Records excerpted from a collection

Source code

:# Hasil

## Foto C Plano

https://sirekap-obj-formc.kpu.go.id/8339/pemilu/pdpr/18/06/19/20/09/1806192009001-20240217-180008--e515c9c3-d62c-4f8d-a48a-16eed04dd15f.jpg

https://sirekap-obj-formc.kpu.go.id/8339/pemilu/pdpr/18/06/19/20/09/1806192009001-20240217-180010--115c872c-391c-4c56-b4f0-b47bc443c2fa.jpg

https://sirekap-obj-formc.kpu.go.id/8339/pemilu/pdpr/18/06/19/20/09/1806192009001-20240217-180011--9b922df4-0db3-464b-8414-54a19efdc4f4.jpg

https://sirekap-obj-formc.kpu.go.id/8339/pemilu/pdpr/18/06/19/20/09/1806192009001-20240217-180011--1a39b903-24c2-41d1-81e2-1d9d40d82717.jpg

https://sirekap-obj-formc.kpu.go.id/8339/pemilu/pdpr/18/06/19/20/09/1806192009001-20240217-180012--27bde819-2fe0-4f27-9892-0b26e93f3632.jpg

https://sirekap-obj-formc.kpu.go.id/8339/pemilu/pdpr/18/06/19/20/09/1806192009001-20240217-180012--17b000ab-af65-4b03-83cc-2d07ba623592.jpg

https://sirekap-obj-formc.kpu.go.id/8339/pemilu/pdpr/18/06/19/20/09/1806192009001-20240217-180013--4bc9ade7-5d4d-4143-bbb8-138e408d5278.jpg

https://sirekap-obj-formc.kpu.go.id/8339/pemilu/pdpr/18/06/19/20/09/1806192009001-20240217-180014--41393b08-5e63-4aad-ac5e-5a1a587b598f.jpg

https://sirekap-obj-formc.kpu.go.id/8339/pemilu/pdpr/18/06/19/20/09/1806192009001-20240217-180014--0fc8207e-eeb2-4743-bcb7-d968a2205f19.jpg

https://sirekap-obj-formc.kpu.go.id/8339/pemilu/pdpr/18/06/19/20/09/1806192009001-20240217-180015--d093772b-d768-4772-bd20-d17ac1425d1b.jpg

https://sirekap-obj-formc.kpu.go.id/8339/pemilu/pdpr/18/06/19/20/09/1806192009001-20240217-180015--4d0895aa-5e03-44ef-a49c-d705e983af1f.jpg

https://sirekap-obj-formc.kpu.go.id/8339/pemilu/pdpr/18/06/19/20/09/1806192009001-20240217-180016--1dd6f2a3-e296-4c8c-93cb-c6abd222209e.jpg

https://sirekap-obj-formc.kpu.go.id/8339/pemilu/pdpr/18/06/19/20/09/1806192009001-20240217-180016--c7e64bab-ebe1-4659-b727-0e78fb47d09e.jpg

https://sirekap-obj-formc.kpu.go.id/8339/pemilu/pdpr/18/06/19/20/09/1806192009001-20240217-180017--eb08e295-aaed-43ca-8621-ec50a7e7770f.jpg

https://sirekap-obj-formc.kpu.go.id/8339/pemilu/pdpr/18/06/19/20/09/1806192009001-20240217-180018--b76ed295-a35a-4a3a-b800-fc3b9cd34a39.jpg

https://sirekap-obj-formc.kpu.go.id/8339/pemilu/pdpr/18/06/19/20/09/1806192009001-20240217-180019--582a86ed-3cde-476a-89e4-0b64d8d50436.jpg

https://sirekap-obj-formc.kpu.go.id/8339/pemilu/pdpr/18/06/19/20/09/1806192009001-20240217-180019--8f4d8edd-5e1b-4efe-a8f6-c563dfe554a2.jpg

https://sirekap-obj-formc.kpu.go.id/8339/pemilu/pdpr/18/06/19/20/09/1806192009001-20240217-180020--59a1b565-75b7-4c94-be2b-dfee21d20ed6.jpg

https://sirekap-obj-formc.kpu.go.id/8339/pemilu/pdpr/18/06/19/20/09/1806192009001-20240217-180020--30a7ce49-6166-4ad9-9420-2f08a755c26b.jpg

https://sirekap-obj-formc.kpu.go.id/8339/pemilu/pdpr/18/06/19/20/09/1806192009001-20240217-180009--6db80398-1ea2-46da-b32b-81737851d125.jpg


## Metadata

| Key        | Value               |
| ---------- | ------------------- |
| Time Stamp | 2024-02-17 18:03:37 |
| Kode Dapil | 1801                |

- WHAT THE EXERCISE ASKS
From the first line to the last, give the data again exactly.

- YOUR RESPONSE
Source code

:# Hasil

## Foto C Plano

https://sirekap-obj-formc.kpu.go.id/8339/pemilu/pdpr/18/06/19/20/09/1806192009001-20240217-180008--e515c9c3-d62c-4f8d-a48a-16eed04dd15f.jpg

https://sirekap-obj-formc.kpu.go.id/8339/pemilu/pdpr/18/06/19/20/09/1806192009001-20240217-180010--115c872c-391c-4c56-b4f0-b47bc443c2fa.jpg

https://sirekap-obj-formc.kpu.go.id/8339/pemilu/pdpr/18/06/19/20/09/1806192009001-20240217-180011--9b922df4-0db3-464b-8414-54a19efdc4f4.jpg

https://sirekap-obj-formc.kpu.go.id/8339/pemilu/pdpr/18/06/19/20/09/1806192009001-20240217-180011--1a39b903-24c2-41d1-81e2-1d9d40d82717.jpg

https://sirekap-obj-formc.kpu.go.id/8339/pemilu/pdpr/18/06/19/20/09/1806192009001-20240217-180012--27bde819-2fe0-4f27-9892-0b26e93f3632.jpg

https://sirekap-obj-formc.kpu.go.id/8339/pemilu/pdpr/18/06/19/20/09/1806192009001-20240217-180012--17b000ab-af65-4b03-83cc-2d07ba623592.jpg

https://sirekap-obj-formc.kpu.go.id/8339/pemilu/pdpr/18/06/19/20/09/1806192009001-20240217-180013--4bc9ade7-5d4d-4143-bbb8-138e408d5278.jpg

https://sirekap-obj-formc.kpu.go.id/8339/pemilu/pdpr/18/06/19/20/09/1806192009001-20240217-180014--41393b08-5e63-4aad-ac5e-5a1a587b598f.jpg

https://sirekap-obj-formc.kpu.go.id/8339/pemilu/pdpr/18/06/19/20/09/1806192009001-20240217-180014--0fc8207e-eeb2-4743-bcb7-d968a2205f19.jpg

https://sirekap-obj-formc.kpu.go.id/8339/pemilu/pdpr/18/06/19/20/09/1806192009001-20240217-180015--d093772b-d768-4772-bd20-d17ac1425d1b.jpg

https://sirekap-obj-formc.kpu.go.id/8339/pemilu/pdpr/18/06/19/20/09/1806192009001-20240217-180015--4d0895aa-5e03-44ef-a49c-d705e983af1f.jpg

https://sirekap-obj-formc.kpu.go.id/8339/pemilu/pdpr/18/06/19/20/09/1806192009001-20240217-180016--1dd6f2a3-e296-4c8c-93cb-c6abd222209e.jpg

https://sirekap-obj-formc.kpu.go.id/8339/pemilu/pdpr/18/06/19/20/09/1806192009001-20240217-180016--c7e64bab-ebe1-4659-b727-0e78fb47d09e.jpg

https://sirekap-obj-formc.kpu.go.id/8339/pemilu/pdpr/18/06/19/20/09/1806192009001-20240217-180017--eb08e295-aaed-43ca-8621-ec50a7e7770f.jpg

https://sirekap-obj-formc.kpu.go.id/8339/pemilu/pdpr/18/06/19/20/09/1806192009001-20240217-180018--b76ed295-a35a-4a3a-b800-fc3b9cd34a39.jpg

https://sirekap-obj-formc.kpu.go.id/8339/pemilu/pdpr/18/06/19/20/09/1806192009001-20240217-180019--582a86ed-3cde-476a-89e4-0b64d8d50436.jpg

https://sirekap-obj-formc.kpu.go.id/8339/pemilu/pdpr/18/06/19/20/09/1806192009001-20240217-180019--8f4d8edd-5e1b-4efe-a8f6-c563dfe554a2.jpg

https://sirekap-obj-formc.kpu.go.id/8339/pemilu/pdpr/18/06/19/20/09/1806192009001-20240217-180020--59a1b565-75b7-4c94-be2b-dfee21d20ed6.jpg

https://sirekap-obj-formc.kpu.go.id/8339/pemilu/pdpr/18/06/19/20/09/1806192009001-20240217-180020--30a7ce49-6166-4ad9-9420-2f08a755c26b.jpg

https://sirekap-obj-formc.kpu.go.id/8339/pemilu/pdpr/18/06/19/20/09/1806192009001-20240217-180009--6db80398-1ea2-46da-b32b-81737851d125.jpg


## Metadata

| Key        | Value               |
| ---------- | ------------------- |
| Time Stamp | 2024-02-17 18:03:37 |
| Kode Dapil | 1801                |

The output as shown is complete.